Les chercheurs ont conçu des nucléotides marqués avec une poignée en un clic, et une fois ces nucléotides incorporés dans les brins d’ARNe en croissance, les brins peuvent être repêchés avec une étiquette contenant la poignée complémentaire. Cela a permis aux chercheurs de capturer l’ARNe, puis de le purifier, de l’amplifier et de le séquencer. Une partie de l’ARN est perdue à chaque étape, mais Mahat estime qu’ils peuvent réussir à extraire environ 10 % de l’ARNe d’une cellule donnée.
Grâce à cette technique, les chercheurs ont obtenu un instantané des amplificateurs et des gènes activement transcrits à un moment donné dans une cellule.
« Vous voulez pouvoir déterminer, dans chaque cellule, l’activation de la transcription à partir d’éléments régulateurs et de leur gène correspondant. Et cela doit être fait dans une seule cellule, car c’est là que vous pouvez détecter la synchronisation ou l’asynchronie entre les éléments régulateurs et les gènes », explique Mahat.
Moment de l’expression des gènes
En démontrant leur technique sur des cellules souches embryonnaires de souris, les chercheurs ont découvert qu’ils pouvaient calculer approximativement le moment où une région particulière commence à être transcrite, en fonction de la longueur du brin d’ARN et de la vitesse de la polymérase (l’enzyme responsable de la transcription), c’est-à-dire , dans quelle mesure la polymérase transcrit par seconde. Cela leur a permis de déterminer quels gènes et amplificateurs étaient transcrits à peu près au même moment.
Les chercheurs ont utilisé cette approche pour déterminer le moment de l’expression des gènes du cycle cellulaire de manière plus détaillée qu’il n’était possible auparavant. Ils ont également pu confirmer plusieurs ensembles de paires gène-amplificateur connues et ont généré une liste d’environ 50 000 paires de gènes amplificateurs possibles qu’ils peuvent désormais essayer de vérifier.
Savoir quels activateurs contrôlent quels gènes s’avérerait utile pour développer de nouveaux traitements contre les maladies à base génétique.

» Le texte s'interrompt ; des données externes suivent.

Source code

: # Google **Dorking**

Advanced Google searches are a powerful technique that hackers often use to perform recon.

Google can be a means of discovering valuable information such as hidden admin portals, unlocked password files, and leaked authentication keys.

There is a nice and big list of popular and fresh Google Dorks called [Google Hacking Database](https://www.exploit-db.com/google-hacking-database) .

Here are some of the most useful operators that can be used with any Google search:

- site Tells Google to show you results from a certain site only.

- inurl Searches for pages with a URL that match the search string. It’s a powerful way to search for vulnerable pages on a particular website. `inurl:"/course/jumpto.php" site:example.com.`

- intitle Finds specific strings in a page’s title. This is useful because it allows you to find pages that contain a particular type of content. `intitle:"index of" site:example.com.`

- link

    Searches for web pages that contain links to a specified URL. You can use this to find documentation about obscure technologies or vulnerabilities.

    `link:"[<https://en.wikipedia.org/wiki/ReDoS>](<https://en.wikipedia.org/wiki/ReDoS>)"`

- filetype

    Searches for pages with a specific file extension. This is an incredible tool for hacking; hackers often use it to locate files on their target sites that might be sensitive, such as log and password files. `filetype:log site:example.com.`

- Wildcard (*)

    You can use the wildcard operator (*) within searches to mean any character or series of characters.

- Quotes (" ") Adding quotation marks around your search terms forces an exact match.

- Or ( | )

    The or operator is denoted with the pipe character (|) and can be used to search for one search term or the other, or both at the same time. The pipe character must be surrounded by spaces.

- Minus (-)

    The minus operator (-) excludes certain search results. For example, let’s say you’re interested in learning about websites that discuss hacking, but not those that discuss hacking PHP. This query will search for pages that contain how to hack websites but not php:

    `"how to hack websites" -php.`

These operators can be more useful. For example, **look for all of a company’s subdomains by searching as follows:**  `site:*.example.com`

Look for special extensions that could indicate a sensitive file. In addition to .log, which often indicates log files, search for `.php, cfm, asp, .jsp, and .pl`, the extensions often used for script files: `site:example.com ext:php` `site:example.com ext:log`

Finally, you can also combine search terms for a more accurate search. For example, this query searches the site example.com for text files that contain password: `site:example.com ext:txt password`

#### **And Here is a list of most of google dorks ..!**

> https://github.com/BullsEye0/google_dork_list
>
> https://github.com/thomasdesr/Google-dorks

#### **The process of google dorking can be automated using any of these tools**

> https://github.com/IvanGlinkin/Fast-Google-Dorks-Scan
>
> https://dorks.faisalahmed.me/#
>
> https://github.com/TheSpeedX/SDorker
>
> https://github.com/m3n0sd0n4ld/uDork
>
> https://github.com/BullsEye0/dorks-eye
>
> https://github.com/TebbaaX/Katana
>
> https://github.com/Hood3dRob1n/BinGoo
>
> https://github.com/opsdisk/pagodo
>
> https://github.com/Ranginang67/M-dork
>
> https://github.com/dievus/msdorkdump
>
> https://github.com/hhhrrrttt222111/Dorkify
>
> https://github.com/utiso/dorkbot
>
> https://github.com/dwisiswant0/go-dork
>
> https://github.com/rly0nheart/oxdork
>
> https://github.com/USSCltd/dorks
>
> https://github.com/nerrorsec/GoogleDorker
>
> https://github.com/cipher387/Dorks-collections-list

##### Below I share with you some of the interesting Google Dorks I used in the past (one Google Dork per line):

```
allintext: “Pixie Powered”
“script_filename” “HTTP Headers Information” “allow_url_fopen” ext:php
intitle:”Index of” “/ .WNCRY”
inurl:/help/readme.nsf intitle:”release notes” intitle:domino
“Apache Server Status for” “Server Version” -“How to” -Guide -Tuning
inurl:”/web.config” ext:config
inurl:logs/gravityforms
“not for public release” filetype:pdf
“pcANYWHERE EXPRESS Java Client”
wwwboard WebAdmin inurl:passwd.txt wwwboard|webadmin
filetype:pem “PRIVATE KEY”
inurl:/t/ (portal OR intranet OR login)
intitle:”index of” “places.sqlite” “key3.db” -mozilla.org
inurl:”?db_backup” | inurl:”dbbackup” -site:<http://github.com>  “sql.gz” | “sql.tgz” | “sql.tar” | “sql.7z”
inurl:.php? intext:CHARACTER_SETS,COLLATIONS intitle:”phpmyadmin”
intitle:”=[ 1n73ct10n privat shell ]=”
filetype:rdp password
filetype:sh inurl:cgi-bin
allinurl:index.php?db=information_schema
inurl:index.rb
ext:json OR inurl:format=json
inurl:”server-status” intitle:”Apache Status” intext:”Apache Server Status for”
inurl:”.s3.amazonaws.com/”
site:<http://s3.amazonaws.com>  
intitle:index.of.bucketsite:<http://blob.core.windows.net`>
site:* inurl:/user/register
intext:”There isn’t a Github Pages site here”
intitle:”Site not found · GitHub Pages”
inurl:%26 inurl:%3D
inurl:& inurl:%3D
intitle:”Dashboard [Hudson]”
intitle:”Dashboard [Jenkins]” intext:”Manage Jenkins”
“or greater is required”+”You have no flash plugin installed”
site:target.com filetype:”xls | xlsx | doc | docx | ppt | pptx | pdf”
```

L’année dernière, la Food and Drug Administration des États-Unis a approuvé le premier traitement de thérapie génique contre l’anémie falciforme, qui agit en interférant avec un activateur entraînant l’activation d’un gène de la globine fœtale, réduisant ainsi la production de cellules sanguines falciformes.
L’équipe du MIT applique désormais cette approche à d’autres types de cellules, en mettant l’accent sur les maladies auto-immunes. En collaboration avec des chercheurs du Boston Children’s Hospital, ils explorent les mutations des cellules immunitaires liées au lupus, dont beaucoup se trouvent dans des régions non codantes du génome.
« On ne sait pas clairement quels gènes sont affectés par ces mutations, nous commençons donc à distinguer les gènes que ces amplificateurs putatifs pourraient réguler et dans quels types de cellules ces amplificateurs sont actifs », explique Mahat. « Il s’agit d’un outil permettant de créer des cartes gène-amplificateur, qui sont fondamentales pour comprendre la biologie, et également une base pour comprendre la maladie. »
Les résultats de cette étude offrent également la preuve d’un théorie que Sharp a récemment développé, avec les professeurs du MIT Richard Young et Arup Chakraborty, que la transcription des gènes est contrôlée par des gouttelettes sans membrane appelées condensats. Ces condensats sont constitués de grands amas d’enzymes et d’ARN, qui, selon Sharp, pourraient inclure de l’ARNe produit au niveau des sites activateurs.
« Nous imaginons que la communication entre un activateur et un promoteur est une structure transitoire de type condensat, et l’ARN en fait partie. Il s’agit d’un travail important pour mieux comprendre comment les ARN des activateurs pourraient être actifs », dit-il.
La recherche a été financée par le National Cancer Institute, les National Institutes of Health et le Emerald Foundation Postdoctoral Transition Award.